- Episode no.: Season 2 Episode 5
- Directed by: Craig Zisk
- Written by: Carla Ching
- Original air date: May 8, 2016
- Running time: 43 minutes

Guest appearances
- Veronica Diaz as Vida; Mark Kelly as Connor; Jesse McCartney as Reed; Arturo Del Puerto as Luis Flores; Daniel Zovatto as Jack Kipling;

Episode chronology
| ← Previous "Blood in the Streets" | Next → "Sicut Cervus" |
- Fear the Walking Dead (season 2)

= Captive (Fear the Walking Dead) =

"Captive" is the fifth episode of the second season, and the 11th episode overall of the post-apocalyptic horror television series Fear the Walking Dead, which aired on AMC on May 8, 2016.

This episode marked the final appearance of Michelle Ang as Alex from the Fear the Walking Dead: Flight 462 webisodes. Ang only appeared in two episodes credited as a series regular.

== Plot ==
The group tends to the wounds of Reed, who they have taken hostage, and discover that he is the brother of Connor, the leader of the group of pirates.

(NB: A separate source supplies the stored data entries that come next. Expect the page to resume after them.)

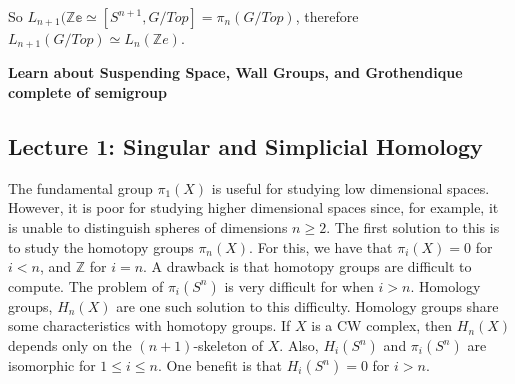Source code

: \documentclass[crop=false,class=book,oneside]{standalone}                      %
\begin{document}
        So $L_{n+1}(\mathbb{Ze}\simeq[S^{n+1},G/Top]%
            =\pi_{n}(G/Top)$,
        therefore $L_{n+1}(G/Top)\simeq{L_{n}(\mathbb{Z}e)}$.
        \par\hfill\par
        \textbf{Learn about Suspending Space, Wall Groups,
                and Grothendique complete of semigroup}
    \subsection{Lecture 1: Singular and Simplicial Homology}
            The fundamental group $\pi_{1}(X)$ is useful for
            studying low dimensional spaces. However, it is poor for
            studying higher dimensional spaces since, for example,
            it is unable to distinguish spheres of dimensions
            $n\geq 2$. The first solution to this is to study
            the homotopy groups $\pi_{n}(X)$. For this, we have
            that $\pi_{i}(X)=0$ for $i<n$, and $\mathbb{Z}$ for
            $i=n$. A drawback is that homotopy groups are
            difficult to compute. The problem of $\pi_{i}(S^{n})$
            is very difficult for when $i>n$. Homology groups,
            $H_{n}(X)$ are one such solution to this difficulty.
            Homology groups share some characteristics with
            homotopy groups. If $X$ is a CW complex, then $H_{n}(X)$
            depends only on the $(n+1)$-skeleton of $X$. Also,
            $H_{i}(S^{n})$ and $\pi_{i}(S^{n})$ are isomorphic for
            $1\leq i\leq n$. One benefit is that $H_{i}(S^{n})=0$
            for $i>n$.
\end{document}
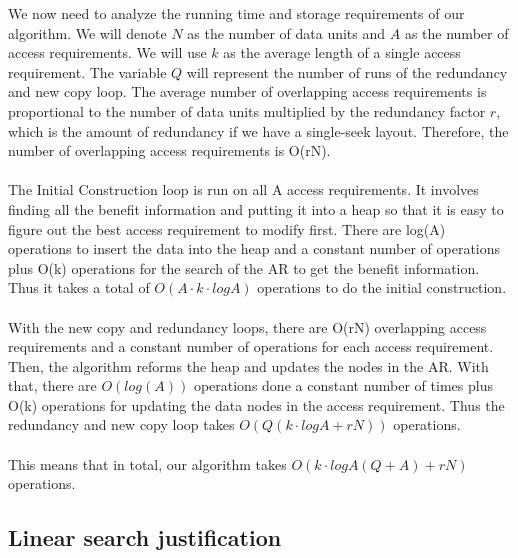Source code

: \documentclass[conference]{acmsiggraph}
\begin{document}
We now need to analyze the running time and storage requirements of our algorithm. We will denote $N$ as the number of data units and $A$ as the number of access requirements. We will use $k$ as the average length of a single access requirement. The variable $Q$ will represent the number of runs of the redundancy and new copy loop. The average number of overlapping access requirements is proportional to the number of data units multiplied by the redundancy factor $r$, which is the amount of redundancy if we have a single-seek layout. Therefore, the number of overlapping access requirements is O(rN). \\
\\
The Initial Construction loop is run on all A access requirements. It involves finding all the benefit information and putting it into a heap so that it is easy to figure out the best access requirement to modify first. There are log(A) operations to insert the data into the heap and a constant number of operations plus O(k) operations for the search of the AR to get the benefit information. Thus it takes a total of $O(A \cdot k \cdot logA)$ operations to do the initial construction. \\
\\
With the new copy and redundancy loops, there are O(rN) overlapping access requirements and a constant number of operations for each access requirement. Then, the algorithm reforms the heap and updates the nodes in the AR. With that, there are $O(log(A))$ operations done a constant number of times plus O(k) operations for updating the data nodes in the access requirement. Thus the redundancy and new copy loop takes $O(Q(k \cdot logA + rN))$ operations. \\
\\
This means that in total, our algorithm takes $O( k \cdot logA (Q+A) + rN)$ operations. 

\subsection{Linear search justification}
\end{document}
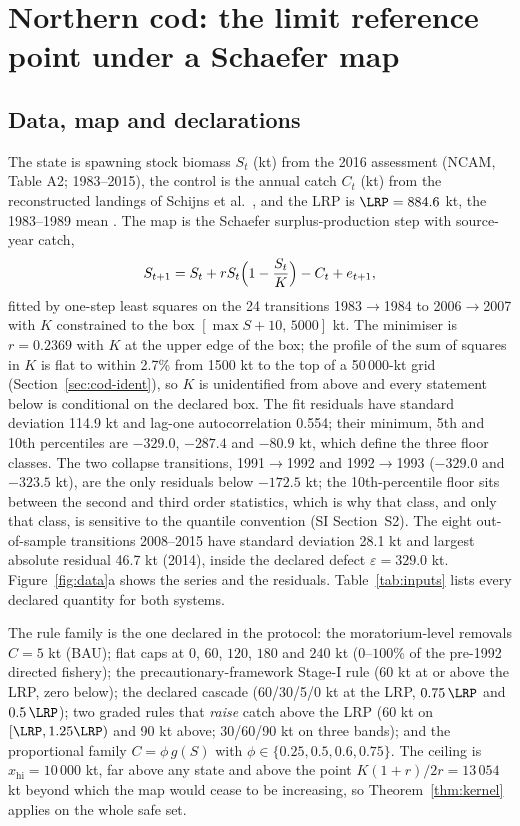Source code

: \section{Northern cod: the limit reference point under a Schaefer map}\label{sec:cod}

\subsection{Data, map and declarations}\label{sec:cod-data}

The state is spawning stock biomass $S_t$ (kt) from the 2016 assessment (NCAM, Table A2; 1983--2015), the control is the annual catch $C_t$ (kt) from the reconstructed landings of Schijns et al.~\cite{Schijns2021}, and the LRP is $\LRP=884.6$ kt, the 1983--1989 mean \cite{DFO2016}. The map is the Schaefer surplus-production step with source-year catch,
\begin{equation}\label{eq:cod-map}
S_{t+1}=S_t+rS_t\Bigl(1-\frac{S_t}{K}\Bigr)-C_t+e_{t+1},
\end{equation}
fitted by one-step least squares on the 24 transitions 1983$\to$1984 to 2006$\to$2007 with $K$ constrained to the box $[\max S+10,\,5000]$ kt. The minimiser is $r=0.2369$ with $K$ at the upper edge of the box; the profile of the sum of squares in $K$ is flat to within 2.7\% from 1500 kt to the top of a 50\,000-kt grid (Section~\ref{sec:cod-ident}), so $K$ is unidentified from above and every statement below is conditional on the declared box. The fit residuals have standard deviation 114.9 kt and lag-one autocorrelation 0.554; their minimum, 5th and 10th percentiles are $-329.0$, $-287.4$ and $-80.9$ kt, which define the three floor classes. The two collapse transitions, 1991$\to$1992 and 1992$\to$1993 ($-329.0$ and $-323.5$ kt), are the only residuals below $-172.5$ kt; the 10th-percentile floor sits between the second and third order statistics, which is why that class, and only that class, is sensitive to the quantile convention (SI Section~S2). The eight out-of-sample transitions 2008--2015 have standard deviation 28.1 kt and largest absolute residual 46.7 kt (2014), inside the declared defect $\varepsilon=329.0$ kt. Figure~\ref{fig:data}a shows the series and the residuals. Table~\ref{tab:inputs} lists every declared quantity for both systems.



The rule family is the one declared in the protocol: the moratorium-level removals $C=5$ kt (BAU); flat caps at $0$, $60$, $120$, $180$ and $240$ kt ($0$--$100\%$ of the pre-1992 directed fishery); the precautionary-framework Stage-I rule (60 kt at or above the LRP, zero below); the declared cascade (60/30/5/0 kt at the LRP, $0.75\,\LRP$ and $0.5\,\LRP$); two graded rules that \emph{raise} catch above the LRP (60 kt on $[\LRP,1.25\LRP)$ and 90 kt above; 30/60/90 kt on three bands); and the proportional family $C=\phi\,g(S)$ with $\phi\in\{0.25,0.5,0.6,0.75\}$. The ceiling is $x_{\mathrm{hi}}=10\,000$ kt, far above any state and above the point $K(1+r)/2r=13\,054$ kt beyond which the map would cease to be increasing, so Theorem~\ref{thm:kernel} applies on the whole safe set.


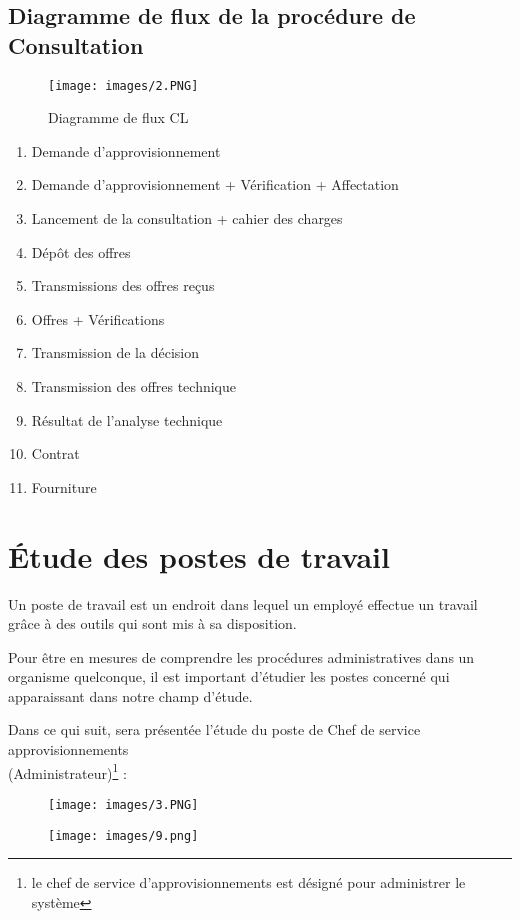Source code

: \documentclass{report}
\begin{document}
\newpage
\subsection{Diagramme de flux de la procédure de Consultation}
 \begin{figure}[h]
        \centering
            \texttt{[image: images/2.PNG]}
        \caption{Diagramme de flux CL}
 \end{figure}


\begin{enumerate}
    \item Demande d’approvisionnement
    \item Demande d’approvisionnement + Vérification + Affectation
    \item Lancement de la consultation + cahier des charges
    \item Dépôt des offres
    \item Transmissions des offres reçus
    \item Offres + Vérifications
    \item Transmission de la décision
    \item Transmission des offres technique
    \item Résultat de l’analyse technique
    \item Contrat 
    \item Fourniture
\end{enumerate}

\newpage
\section{Étude des postes de travail}
Un poste de travail est un endroit dans lequel un employé effectue un travail grâce à des outils qui sont mis à sa disposition.

Pour être en mesures de comprendre les procédures administratives dans un organisme quelconque, il est important d’étudier les postes concerné qui apparaissant dans notre champ d’étude.

Dans ce qui suit, sera présentée l’étude du poste de Chef de service approvisionnements\\
(Administrateur)\protect\footnote{le chef de service d’approvisionnements est désigné pour administrer le système} :

   \begin{figure}[h]
       \centering
          \texttt{[image: images/3.PNG]}
    \end{figure}
\vspace{0.3cm}
    \begin{figure}[h]
        \centering
            \texttt{[image: images/9.png]}
    \end{figure}
    
\end{document}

Daniel realizes that this provides them with leverage, and they plan to use Reed as a bargaining chip to trade for Travis and Alicia, who Connor has taken to his base. At their base, Alicia is trained in the operations of the pirate gang, including how they target and coerce vessels into revealing their location. She attempts to befriend Jack to gain his trust, and tries to determine if her family is alive, though Jack admits he is not sure. When they discover that the Abigail is arriving at the base ahead of schedule, she assumes that the pirates had executed her family instead of bringing them to shore as promised, and she manages to convince Jack to help her escape. The two of them plan to use one of the pirate group's boats to flee and live together. Meanwhile, Travis is held captive in a cell, where he is taunted by Alex, who reveals that she was forced to put down her fellow survivor, Jake, after Travis' group left them adrift, and she joined Connor's group and helped them locate the Abigail.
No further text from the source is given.